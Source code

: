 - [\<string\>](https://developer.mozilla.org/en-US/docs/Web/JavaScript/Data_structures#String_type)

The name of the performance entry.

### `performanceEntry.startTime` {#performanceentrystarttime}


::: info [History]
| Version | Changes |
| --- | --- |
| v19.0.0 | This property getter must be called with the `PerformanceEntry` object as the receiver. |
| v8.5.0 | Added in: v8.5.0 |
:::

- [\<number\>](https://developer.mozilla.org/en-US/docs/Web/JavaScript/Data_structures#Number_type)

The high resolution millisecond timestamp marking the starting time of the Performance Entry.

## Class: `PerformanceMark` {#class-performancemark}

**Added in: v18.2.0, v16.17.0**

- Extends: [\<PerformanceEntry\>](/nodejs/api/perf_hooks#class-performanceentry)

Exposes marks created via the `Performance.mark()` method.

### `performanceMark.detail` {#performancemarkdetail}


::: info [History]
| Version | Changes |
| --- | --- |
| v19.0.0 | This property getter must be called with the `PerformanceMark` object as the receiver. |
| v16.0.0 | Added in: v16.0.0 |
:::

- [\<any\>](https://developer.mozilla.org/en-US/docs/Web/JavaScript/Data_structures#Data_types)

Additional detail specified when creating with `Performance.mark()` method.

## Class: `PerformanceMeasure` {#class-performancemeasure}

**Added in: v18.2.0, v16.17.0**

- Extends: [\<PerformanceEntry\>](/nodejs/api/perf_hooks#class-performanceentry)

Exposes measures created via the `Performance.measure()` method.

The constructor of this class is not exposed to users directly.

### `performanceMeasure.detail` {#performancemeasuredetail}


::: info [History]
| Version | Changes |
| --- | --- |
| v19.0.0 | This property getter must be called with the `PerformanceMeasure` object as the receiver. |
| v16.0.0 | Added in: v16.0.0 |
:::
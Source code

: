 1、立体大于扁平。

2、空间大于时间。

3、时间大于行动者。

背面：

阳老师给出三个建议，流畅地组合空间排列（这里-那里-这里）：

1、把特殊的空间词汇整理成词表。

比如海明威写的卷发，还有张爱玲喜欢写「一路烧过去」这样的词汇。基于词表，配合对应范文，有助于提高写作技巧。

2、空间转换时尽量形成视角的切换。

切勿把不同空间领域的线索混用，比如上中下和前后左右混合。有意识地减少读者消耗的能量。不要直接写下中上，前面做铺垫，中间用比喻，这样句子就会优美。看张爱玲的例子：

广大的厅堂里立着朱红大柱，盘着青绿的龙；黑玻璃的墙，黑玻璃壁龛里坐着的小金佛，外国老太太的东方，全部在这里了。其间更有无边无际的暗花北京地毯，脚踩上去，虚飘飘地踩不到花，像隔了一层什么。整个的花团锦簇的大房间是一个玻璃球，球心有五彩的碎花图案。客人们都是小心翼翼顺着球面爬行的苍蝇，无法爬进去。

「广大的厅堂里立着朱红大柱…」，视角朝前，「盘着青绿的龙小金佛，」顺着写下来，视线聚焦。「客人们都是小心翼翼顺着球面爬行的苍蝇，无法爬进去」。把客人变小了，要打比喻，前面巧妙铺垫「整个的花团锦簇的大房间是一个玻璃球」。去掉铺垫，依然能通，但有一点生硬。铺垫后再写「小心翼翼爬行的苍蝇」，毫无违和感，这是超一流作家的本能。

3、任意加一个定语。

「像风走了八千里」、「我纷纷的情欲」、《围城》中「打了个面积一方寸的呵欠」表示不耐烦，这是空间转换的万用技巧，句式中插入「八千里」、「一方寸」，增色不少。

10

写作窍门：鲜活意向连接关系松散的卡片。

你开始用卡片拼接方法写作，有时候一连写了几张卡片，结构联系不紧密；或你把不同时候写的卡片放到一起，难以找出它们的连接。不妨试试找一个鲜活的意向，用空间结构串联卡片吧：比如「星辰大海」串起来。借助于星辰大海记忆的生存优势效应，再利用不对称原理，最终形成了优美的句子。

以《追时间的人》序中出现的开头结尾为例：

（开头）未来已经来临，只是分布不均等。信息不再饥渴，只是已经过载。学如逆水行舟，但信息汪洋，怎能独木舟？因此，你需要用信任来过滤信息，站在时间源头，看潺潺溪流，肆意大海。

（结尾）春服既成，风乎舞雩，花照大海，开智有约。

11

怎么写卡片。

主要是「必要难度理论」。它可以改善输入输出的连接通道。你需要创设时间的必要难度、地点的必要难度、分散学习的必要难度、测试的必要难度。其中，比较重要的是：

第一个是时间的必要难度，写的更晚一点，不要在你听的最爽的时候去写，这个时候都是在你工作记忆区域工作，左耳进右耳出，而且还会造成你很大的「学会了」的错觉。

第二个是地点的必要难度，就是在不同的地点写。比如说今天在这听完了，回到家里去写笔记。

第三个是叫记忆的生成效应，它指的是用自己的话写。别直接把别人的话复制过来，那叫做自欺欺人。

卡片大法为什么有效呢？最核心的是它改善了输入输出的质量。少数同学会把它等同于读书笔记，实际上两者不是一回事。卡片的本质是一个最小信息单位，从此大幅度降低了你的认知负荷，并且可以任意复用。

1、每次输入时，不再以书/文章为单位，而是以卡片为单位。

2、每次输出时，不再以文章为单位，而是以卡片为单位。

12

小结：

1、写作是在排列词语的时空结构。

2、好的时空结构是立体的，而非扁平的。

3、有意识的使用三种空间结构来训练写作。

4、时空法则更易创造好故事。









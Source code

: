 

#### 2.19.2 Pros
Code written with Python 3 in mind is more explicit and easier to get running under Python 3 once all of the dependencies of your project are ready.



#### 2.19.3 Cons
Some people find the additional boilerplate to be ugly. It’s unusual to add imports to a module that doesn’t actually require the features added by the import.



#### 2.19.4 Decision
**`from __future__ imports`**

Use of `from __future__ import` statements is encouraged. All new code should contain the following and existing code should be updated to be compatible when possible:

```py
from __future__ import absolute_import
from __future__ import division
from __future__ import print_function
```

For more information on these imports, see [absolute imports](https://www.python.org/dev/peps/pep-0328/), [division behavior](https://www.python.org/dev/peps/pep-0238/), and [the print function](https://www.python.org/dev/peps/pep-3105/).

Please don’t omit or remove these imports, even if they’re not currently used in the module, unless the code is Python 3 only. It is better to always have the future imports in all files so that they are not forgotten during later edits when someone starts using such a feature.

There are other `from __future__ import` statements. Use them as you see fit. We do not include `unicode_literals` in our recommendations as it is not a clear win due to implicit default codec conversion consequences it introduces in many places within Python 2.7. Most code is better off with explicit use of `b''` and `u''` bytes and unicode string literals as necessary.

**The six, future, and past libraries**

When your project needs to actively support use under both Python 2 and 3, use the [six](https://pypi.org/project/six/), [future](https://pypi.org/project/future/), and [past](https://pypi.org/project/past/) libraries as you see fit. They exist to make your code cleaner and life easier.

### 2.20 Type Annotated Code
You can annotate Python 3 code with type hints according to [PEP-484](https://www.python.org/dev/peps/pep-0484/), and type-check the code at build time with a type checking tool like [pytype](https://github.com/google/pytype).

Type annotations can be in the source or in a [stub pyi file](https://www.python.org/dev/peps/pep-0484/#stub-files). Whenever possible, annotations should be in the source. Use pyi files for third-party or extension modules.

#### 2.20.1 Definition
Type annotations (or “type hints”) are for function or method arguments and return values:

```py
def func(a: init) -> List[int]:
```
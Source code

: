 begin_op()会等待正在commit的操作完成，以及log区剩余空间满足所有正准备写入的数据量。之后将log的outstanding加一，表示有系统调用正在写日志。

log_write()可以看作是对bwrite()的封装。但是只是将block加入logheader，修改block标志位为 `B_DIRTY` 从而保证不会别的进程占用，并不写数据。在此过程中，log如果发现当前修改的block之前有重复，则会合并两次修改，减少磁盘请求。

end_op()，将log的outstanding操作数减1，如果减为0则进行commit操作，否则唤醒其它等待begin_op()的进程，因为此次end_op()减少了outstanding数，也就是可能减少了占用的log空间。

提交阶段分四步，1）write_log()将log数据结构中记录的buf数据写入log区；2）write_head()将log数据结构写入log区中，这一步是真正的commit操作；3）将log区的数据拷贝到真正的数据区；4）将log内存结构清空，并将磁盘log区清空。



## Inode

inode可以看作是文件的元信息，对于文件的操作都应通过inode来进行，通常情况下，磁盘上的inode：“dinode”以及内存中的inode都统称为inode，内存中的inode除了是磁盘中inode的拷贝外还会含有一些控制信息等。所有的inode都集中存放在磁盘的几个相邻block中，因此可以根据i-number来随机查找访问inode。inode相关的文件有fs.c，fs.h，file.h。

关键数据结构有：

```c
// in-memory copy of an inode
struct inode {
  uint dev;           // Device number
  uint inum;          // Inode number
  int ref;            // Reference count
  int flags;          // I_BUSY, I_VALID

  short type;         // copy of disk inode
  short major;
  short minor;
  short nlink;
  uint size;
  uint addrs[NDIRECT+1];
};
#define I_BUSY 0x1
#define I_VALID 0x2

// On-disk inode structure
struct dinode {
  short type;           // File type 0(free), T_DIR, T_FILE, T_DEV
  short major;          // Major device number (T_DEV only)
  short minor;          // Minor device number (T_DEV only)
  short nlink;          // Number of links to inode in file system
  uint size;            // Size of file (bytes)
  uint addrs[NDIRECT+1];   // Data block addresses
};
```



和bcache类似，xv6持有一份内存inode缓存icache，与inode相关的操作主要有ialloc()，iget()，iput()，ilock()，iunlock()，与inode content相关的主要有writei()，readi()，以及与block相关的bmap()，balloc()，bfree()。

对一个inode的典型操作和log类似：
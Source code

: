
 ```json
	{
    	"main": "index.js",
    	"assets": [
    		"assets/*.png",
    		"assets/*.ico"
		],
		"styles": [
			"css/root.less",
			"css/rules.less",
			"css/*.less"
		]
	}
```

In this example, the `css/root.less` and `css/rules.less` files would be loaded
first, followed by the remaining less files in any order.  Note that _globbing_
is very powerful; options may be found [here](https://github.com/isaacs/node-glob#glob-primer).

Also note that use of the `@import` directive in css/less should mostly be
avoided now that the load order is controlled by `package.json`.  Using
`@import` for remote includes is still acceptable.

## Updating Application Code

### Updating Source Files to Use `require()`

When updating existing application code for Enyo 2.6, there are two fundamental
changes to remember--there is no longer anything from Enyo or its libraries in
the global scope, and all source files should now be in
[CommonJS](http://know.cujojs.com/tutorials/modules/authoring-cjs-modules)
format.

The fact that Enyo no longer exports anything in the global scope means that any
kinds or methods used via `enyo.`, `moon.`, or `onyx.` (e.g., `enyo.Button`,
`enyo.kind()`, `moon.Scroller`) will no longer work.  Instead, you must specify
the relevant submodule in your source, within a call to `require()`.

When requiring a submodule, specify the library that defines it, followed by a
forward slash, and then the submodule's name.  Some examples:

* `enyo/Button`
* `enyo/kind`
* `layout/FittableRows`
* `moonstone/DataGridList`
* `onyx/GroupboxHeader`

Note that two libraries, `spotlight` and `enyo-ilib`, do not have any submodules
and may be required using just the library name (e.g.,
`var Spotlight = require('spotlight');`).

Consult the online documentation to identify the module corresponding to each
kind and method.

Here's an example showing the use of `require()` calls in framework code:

-=-=-=-=-

-- ACTIVITY --
All lines above that include the word "created" must be copied into the answer.

-- EXPECTED ANSWER --
Exposes marks created via the `Performance.mark()` method.
Exposes measures created via the `Performance.measure()` method.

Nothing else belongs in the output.